On October 8, 2018, the Danish tax authorities published a decision from the Administrative Tax Court regarding an upward adjustment on the revenues of a Danish company, whose production facilities were shut down following a group’s restructuring. The Court rejected the adjustment, as no transfer of IP rights or customer base had resulted from the operation.


Federal Financial Court decision on the application of CFC legislation in a triangular case

On June 13, 2018, the Federal Financial Court rendered its decision regarding the application of CFC legislation in a case where a German parent company indirectly held a Cypriot company through a Dutch holding company. Based on the CJEU decision in the Cadbury-Schweppes case, the Court concluded that the German legislation is contrary to EU law, as it does not only apply to wholly artificial arrangements. The Court further held that the Cypriot company was carrying on genuine economic activities and that the fact that such activities could have been undertaken in Germany is not sufficient to consider the structure wholly artificial.


Supreme Court decision in line with CJEU’s “per element” approach

On October 19, 2018, the Dutch Supreme Court rendered a final judgment in two cases for which it had previously requested and received a preliminary ruling from the CJEU (C-398/16 & C-399/16). The Court followed the CJEU judgment in both cases, which dealt with the question whether taxpayers, despite being unable to enter into a fiscal unity with non-resident subsidiaries, may nevertheless be eligible for benefits from separate elements of the fiscal unity regime.

For more information, please refer to KPMG’s TaxNewsFlash.

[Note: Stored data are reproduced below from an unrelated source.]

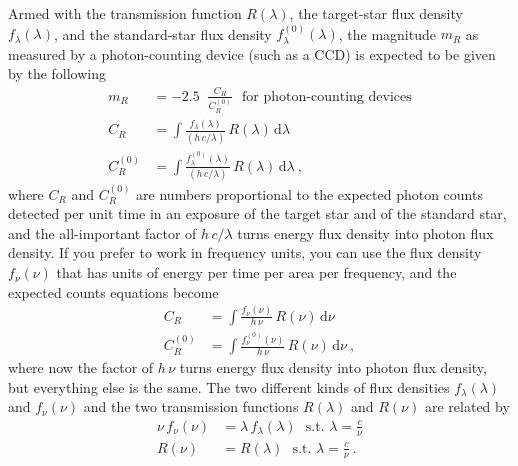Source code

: \documentclass[10pt]{article}
\newcommand{\dd}{\mathrm{d}}
\DeclareMathOperator{\logten}{log_{10}}
\begin{document}
Armed with the transmission function $R(\lambda)$, the target-star flux density $f_\lambda(\lambda)$, and the standard-star flux density $f^{(0)}_\lambda(\lambda)$, the magnitude $m_R$ as measured by a photon-counting device (such as a CCD) is expected to be given by the following
\begin{align}
    m_R &= -2.5\logten\frac{C_R}{C^{(0)}_R} \mbox{~~for photon-counting devices}\label{eq:mag}\\
    C_R &= \int \frac{f_\lambda(\lambda)}{(h\,c/\lambda)}\,R(\lambda)\,\dd\lambda\label{eq:counts}\\
    C^{(0)}_R &= \int \frac{f^{(0)}_\lambda(\lambda)}{(h\,c/\lambda)}\,R(\lambda)\,\dd\lambda ~,
\end{align}
where $C_R$ and $C^{(0)}_R$ are numbers proportional to the expected photon counts detected per unit time in an exposure of the target star and of the standard star,
and the all-important factor of $h\,c/\lambda$ turns energy flux density into photon flux density.
If you prefer to work in frequency units, you can use the flux density $f_\nu(\nu)$ that has units of energy per time per area per frequency, and the expected counts equations become
\begin{align}
    C_R &= \int \frac{f_\nu(\nu)}{h\,\nu}\,R(\nu)\,\dd\nu\\
    C^{(0)}_R &= \int \frac{f^{(0)}_\nu(\nu)}{h\,\nu}\,R(\nu)\,\dd\nu ~,
\end{align}
where now the factor of $h\,\nu$ turns energy flux density into photon flux density, but everything else is the same.
The two different kinds of flux densities $f_\lambda(\lambda)$ and $f_\nu(\nu)$ and the two transmission functions $R(\lambda)$ and $R(\nu)$ are related by
\begin{align}
    \nu\,f_\nu(\nu) &= \lambda\,f_\lambda(\lambda) \mbox{~~s.t.~} \lambda = \frac{c}{\nu}\\
    R(\nu) &= R(\lambda) \mbox{~~s.t.~} \lambda = \frac{c}{\nu} ~.
\end{align}
\end{document}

Court of Appeal decision on profit allocation to a permanent establishment

On October 10, 2018, the Amsterdam Court of Appeal rendered its decision regarding the attribution to a Dutch PE of profit resulting from the work performed by a Belgian resident investor. The Court considered that the activities performed by the investor may result in higher added value than the remuneration received, even if such remuneration is at arm’s length. As a consequence, it cannot be precluded that profits will have to be allocated to a PE in the Netherlands, and in the circumstances at hand a 50% profit allocation is reasonable under both domestic law and the applicable tax treaty between Belgium and the Netherlands.